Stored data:
=== Begin Enclosure ===
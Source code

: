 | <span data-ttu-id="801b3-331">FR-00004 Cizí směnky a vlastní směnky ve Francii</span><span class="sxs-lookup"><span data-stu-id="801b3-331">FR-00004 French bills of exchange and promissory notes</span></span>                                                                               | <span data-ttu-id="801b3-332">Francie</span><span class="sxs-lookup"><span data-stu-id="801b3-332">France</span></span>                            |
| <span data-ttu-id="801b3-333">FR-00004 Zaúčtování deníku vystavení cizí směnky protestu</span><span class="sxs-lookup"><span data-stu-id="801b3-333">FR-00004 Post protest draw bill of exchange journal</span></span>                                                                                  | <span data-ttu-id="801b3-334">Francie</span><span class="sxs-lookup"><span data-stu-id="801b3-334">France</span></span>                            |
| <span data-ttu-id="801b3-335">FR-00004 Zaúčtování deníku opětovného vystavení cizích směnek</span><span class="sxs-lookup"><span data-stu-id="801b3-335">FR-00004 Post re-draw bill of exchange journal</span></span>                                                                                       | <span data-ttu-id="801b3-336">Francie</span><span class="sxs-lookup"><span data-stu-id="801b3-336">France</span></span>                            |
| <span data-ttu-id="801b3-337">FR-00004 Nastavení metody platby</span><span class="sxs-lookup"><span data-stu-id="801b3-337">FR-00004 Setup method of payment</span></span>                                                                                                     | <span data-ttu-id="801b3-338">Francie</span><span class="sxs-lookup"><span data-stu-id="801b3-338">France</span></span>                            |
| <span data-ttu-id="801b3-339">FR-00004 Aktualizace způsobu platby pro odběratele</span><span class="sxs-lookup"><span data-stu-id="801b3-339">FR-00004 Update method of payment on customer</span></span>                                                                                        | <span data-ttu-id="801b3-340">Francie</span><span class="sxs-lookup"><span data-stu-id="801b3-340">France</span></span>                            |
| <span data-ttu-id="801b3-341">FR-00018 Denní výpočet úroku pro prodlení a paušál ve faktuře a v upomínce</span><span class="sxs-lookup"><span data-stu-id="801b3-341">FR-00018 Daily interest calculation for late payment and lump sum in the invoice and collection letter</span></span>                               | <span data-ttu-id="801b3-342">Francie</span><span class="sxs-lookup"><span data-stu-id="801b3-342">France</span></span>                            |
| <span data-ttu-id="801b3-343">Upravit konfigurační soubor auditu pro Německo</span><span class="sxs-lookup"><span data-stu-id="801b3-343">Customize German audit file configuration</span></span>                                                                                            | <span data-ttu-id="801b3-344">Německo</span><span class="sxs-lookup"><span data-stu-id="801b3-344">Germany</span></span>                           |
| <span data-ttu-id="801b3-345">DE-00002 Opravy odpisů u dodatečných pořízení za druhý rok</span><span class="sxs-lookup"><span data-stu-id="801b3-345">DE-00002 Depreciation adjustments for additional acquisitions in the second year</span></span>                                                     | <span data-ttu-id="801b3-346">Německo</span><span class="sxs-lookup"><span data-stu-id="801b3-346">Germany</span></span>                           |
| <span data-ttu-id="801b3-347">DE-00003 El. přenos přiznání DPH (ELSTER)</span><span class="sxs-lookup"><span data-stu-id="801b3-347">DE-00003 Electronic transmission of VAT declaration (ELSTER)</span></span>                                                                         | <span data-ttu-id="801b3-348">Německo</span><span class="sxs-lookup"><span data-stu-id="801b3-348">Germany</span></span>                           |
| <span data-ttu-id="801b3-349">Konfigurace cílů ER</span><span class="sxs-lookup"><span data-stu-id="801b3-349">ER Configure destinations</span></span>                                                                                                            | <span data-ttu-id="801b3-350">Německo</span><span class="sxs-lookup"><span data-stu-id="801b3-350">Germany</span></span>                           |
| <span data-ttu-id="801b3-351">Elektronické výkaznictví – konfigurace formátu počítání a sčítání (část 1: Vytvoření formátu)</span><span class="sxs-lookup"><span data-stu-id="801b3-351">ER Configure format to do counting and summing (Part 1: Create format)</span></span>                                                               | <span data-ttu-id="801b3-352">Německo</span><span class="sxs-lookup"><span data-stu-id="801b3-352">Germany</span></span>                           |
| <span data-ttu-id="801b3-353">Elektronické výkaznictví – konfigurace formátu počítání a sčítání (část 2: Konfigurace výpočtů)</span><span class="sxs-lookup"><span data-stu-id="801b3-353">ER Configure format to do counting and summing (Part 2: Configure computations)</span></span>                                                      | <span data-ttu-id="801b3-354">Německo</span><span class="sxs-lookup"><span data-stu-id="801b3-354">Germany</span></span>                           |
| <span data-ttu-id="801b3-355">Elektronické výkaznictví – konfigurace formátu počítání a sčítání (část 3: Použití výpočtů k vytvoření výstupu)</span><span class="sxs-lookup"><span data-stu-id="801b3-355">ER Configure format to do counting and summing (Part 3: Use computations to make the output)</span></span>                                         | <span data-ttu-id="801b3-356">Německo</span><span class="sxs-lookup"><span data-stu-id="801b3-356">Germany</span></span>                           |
=== End Enclosure ===
ACTION ITEM - The required output is the entries from their opening line through the line holding "Zaúčtování deníku opětovného", repeated exactly, with both end lines kept.

OUTPUT -
Source code

: | <span data-ttu-id="801b3-331">FR-00004 Cizí směnky a vlastní směnky ve Francii</span><span class="sxs-lookup"><span data-stu-id="801b3-331">FR-00004 French bills of exchange and promissory notes</span></span>                                                                               | <span data-ttu-id="801b3-332">Francie</span><span class="sxs-lookup"><span data-stu-id="801b3-332">France</span></span>                            |
| <span data-ttu-id="801b3-333">FR-00004 Zaúčtování deníku vystavení cizí směnky protestu</span><span class="sxs-lookup"><span data-stu-id="801b3-333">FR-00004 Post protest draw bill of exchange journal</span></span>                                                                                  | <span data-ttu-id="801b3-334">Francie</span><span class="sxs-lookup"><span data-stu-id="801b3-334">France</span></span>                            |
| <span data-ttu-id="801b3-335">FR-00004 Zaúčtování deníku opětovného vystavení cizích směnek</span><span class="sxs-lookup"><span data-stu-id="801b3-335">FR-00004 Post re-draw bill of exchange journal</span></span>                                                                                       | <span data-ttu-id="801b3-336">Francie</span><span class="sxs-lookup"><span data-stu-id="801b3-336">France</span></span>                            |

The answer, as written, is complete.